Fiction: The Desk

The desk. Oh! the hateful desk!

It is a standing desk made of oak, with storage under the writing surface and four drawers on either side. The legs are ornate and sturdy. Were it not a thing of evil, I might consider it attractive as well as functional.

My maternal grandfather was ill-schooled, but he had a preternatural way with numbers. He was, at a young age, indentured to an accountancy house. By the time he was released, he knew everything about the business and saved the pittance he made to start his own accountancy firm.

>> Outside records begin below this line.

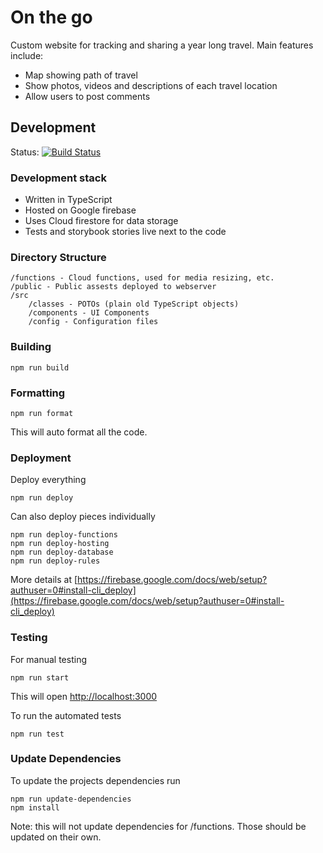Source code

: 

# On the go
Custom website for tracking and sharing a year long travel.  Main features include:
* Map showing path of travel
* Show photos, videos and descriptions of each travel location
* Allow users to post comments

## Development
Status: [![Build Status](https://travis-ci.com/sgoertzen/onthego.svg?branch=master)](https://travis-ci.com/sgoertzen/onthego) 

### Development stack
* Written in TypeScript
* Hosted on Google firebase
* Uses Cloud firestore for data storage
* Tests and storybook stories live next to the code

### Directory Structure
```
/functions - Cloud functions, used for media resizing, etc.
/public - Public assests deployed to webserver
/src
    /classes - POTOs (plain old TypeScript objects)
    /components - UI Components
    /config - Configuration files
```

### Building
```
npm run build
```

### Formatting
```
npm run format
```
This will auto format all the code.

### Deployment
Deploy everything
```
npm run deploy
```

Can also deploy pieces individually
```
npm run deploy-functions
npm run deploy-hosting
npm run deploy-database
npm run deploy-rules
```
More details at [https://firebase.google.com/docs/web/setup?authuser=0#install-cli_deploy](https://firebase.google.com/docs/web/setup?authuser=0#install-cli_deploy)

### Testing
For manual testing
```
npm run start
```
This will open [http://localhost:3000](http://localhost:3000)

To run the automated tests
```
npm run test
```

### Update Dependencies
To update the projects dependencies run
```
npm run update-dependencies
npm install
```

Note: this will not update dependencies for /functions.  Those should be updated on their own.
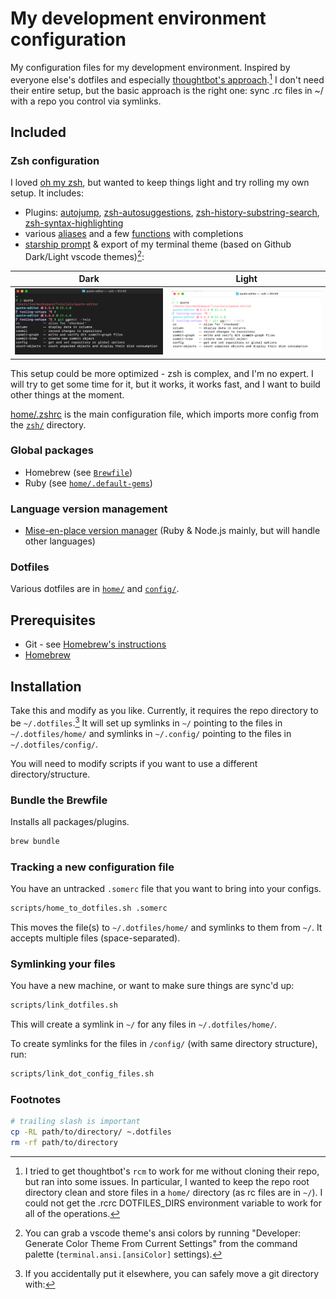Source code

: # My development environment configuration

My configuration files for my development environment. Inspired by everyone else's dotfiles and especially [thoughtbot's approach](https://github.com/thoughtbot/dotfiles).[^1] I don't need their entire setup, but the basic approach is the right one: sync .rc files in ~/ with a repo you control via symlinks.

## Included

### Zsh configuration

I loved [oh my zsh](https://ohmyz.sh), but wanted to keep things light and try rolling my own setup. It includes:

- Plugins: [autojump](https://github.com/wting/autojump), [zsh-autosuggestions](https://github.com/zsh-users/zsh-autosuggestions), [zsh-history-substring-search](https://github.com/zsh-users/zsh-history-substring-search), [zsh-syntax-highlighting](https://github.com/zsh-users/zsh-syntax-highlighting)
- various [aliases](zsh/aliases.zsh) and a few [functions](zsh/functions) with completions
- [starship prompt](https://starship.rs/) & export of my terminal theme (based on Github Dark/Light vscode themes)[^2]:

| Dark  | Light |
| ------------- | ------------- |
| ![image](images/terminal-github-dark.png)  | ![image](images/terminal-github-light.png)  |

This setup could be more optimized - zsh is complex, and I'm no expert. I will try to get some time for it, but it works, it works fast, and I want to build other things at the moment.

[home/.zshrc](home/.zshrc) is the main configuration file, which imports more config from the [`zsh/`](zsh/) directory.

### Global packages

- Homebrew (see [`Brewfile`](Brewfile))
- Ruby (see [`home/.default-gems`](home/.default-gems))

### Language version management

- [Mise-en-place version manager](https://mise.jdx.dev) (Ruby & Node.js mainly, but will handle other languages)

### Dotfiles

Various dotfiles are in [`home/`](home/) and [`config/`](config/).

## Prerequisites

- Git - see [Homebrew's instructions](https://docs.brew.sh/Installation#macos-requirements)
- [Homebrew](https://brew.sh/)

## Installation

Take this and modify as you like. Currently, it requires the repo directory to be `~/.dotfiles`.[^3] It will set up symlinks in `~/` pointing to the files in `~/.dotfiles/home/` and symlinks in `~/.config/` pointing to the files in `~/.dotfiles/config/`.

You will need to modify scripts if you want to use a different directory/structure.

### Bundle the Brewfile

Installs all packages/plugins.

```sh
brew bundle
```

### Tracking a new configuration file

You have an untracked `.somerc` file that you want to bring into your configs.

```sh
scripts/home_to_dotfiles.sh .somerc
```

This moves the file(s) to `~/.dotfiles/home/` and symlinks to them from `~/`. It accepts multiple files (space-separated).

### Symlinking your files

You have a new machine, or want to make sure things are sync'd up:

```sh
scripts/link_dotfiles.sh
```

This will create a symlink in `~/` for any files in `~/.dotfiles/home/`.

To create symlinks for the files in `/config/` (with same directory structure), run:

```sh
scripts/link_dot_config_files.sh
```

### Footnotes

[^1]: I tried to get thoughtbot's `rcm` to work for me without cloning their repo, but ran into some issues. In particular, I wanted to keep the repo root directory clean and store files in a `home/` directory (as rc files are in `~/`). I could not get the .rcrc DOTFILES_DIRS environment variable to work for all of the operations.

[^2]: You can grab a vscode theme's ansi colors by running "Developer: Generate Color Theme From Current Settings" from the command palette (`terminal.ansi.[ansiColor]` settings).

[^3]: If you accidentally put it elsewhere, you can safely move a git directory with:

```sh
# trailing slash is important
cp -RL path/to/directory/ ~.dotfiles
rm -rf path/to/directory
```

Grandfather installed this terrible desk for his personal use. He stood at it every workday for decades. And when madness forced his retirement to an asylum, my father took over the firm and stood at that same desk.

Father did not have a wizard’s way with numbers and practiced accountancy only because Grandfather was kind enough – such a phrase, considering! – to take Father on after Father’s bookbindery failed. Father detested copying the numbers and doing the sums of successful businesses. Each scratch of the pen for another man drove home in him like spikes that he was in thrall to others who had far better fortune than he.

When I was young, I was apprenticed in Grandfather’s lucrative and respected firm; it was only natural that I should follow in the family business, although I inherited my father’s difficulty with numbers. I watched for three years as his mind gradually gave way. It was not age, as some say; no, it was that wretched desk. I could see it. The desk preyed upon him hour after hour, year after year. I alone could see the forged chain connecting Grandfather to the desk, making him its slave. I saw him pour out his brain onto the desk and into the storage and into the drawers, going back and forth, pen scratching wildly to make the numbers work.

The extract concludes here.